===== Information supplied =====
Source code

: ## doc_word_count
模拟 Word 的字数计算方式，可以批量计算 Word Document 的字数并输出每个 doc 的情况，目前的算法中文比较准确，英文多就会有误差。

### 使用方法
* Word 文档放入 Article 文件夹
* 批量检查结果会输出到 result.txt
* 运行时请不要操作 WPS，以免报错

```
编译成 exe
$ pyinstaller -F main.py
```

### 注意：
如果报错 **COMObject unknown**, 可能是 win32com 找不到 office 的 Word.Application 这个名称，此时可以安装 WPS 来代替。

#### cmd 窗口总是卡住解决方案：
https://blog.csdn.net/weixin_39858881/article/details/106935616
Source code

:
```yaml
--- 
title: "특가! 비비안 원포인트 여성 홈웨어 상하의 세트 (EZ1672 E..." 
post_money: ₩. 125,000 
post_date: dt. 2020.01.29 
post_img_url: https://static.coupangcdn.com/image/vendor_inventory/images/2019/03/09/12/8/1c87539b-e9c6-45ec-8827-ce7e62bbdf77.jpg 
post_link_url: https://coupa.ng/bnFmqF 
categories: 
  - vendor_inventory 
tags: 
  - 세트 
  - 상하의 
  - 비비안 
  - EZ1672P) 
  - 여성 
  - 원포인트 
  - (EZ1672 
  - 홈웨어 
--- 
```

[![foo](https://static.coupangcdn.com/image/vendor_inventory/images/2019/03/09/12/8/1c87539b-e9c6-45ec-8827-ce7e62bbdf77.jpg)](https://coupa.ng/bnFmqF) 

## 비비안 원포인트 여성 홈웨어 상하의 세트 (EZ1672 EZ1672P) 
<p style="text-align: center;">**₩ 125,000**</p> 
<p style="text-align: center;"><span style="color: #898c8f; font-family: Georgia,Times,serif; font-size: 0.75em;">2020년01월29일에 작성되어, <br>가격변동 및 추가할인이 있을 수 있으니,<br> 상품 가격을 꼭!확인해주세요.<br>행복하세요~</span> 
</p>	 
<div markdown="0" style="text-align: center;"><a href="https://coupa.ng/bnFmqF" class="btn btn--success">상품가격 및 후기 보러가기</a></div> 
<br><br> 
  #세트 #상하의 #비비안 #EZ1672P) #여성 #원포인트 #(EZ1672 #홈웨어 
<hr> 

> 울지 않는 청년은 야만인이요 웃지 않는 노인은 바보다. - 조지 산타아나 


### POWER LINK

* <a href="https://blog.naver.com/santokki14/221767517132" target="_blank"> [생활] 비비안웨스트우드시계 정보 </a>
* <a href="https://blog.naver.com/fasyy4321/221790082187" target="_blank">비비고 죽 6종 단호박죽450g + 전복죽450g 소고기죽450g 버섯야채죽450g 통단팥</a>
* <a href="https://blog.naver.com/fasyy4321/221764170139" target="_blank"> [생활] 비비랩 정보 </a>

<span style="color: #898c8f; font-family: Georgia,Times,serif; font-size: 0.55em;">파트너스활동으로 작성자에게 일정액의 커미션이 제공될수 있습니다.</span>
=====
*Instructions for the task:* Where the word "style" occurs in a line of the records, copy that line.

*Response below:*
<p style="text-align: center;">**₩ 125,000**</p> 
<p style="text-align: center;"><span style="color: #898c8f; font-family: Georgia,Times,serif; font-size: 0.75em;">2020년01월29일에 작성되어, <br>가격변동 및 추가할인이 있을 수 있으니,<br> 상품 가격을 꼭!확인해주세요.<br>행복하세요~</span> 
<div markdown="0" style="text-align: center;"><a href="https://coupa.ng/bnFmqF" class="btn btn--success">상품가격 및 후기 보러가기</a></div> 
<span style="color: #898c8f; font-family: Georgia,Times,serif; font-size: 0.55em;">파트너스활동으로 작성자에게 일정액의 커미션이 제공될수 있습니다.</span>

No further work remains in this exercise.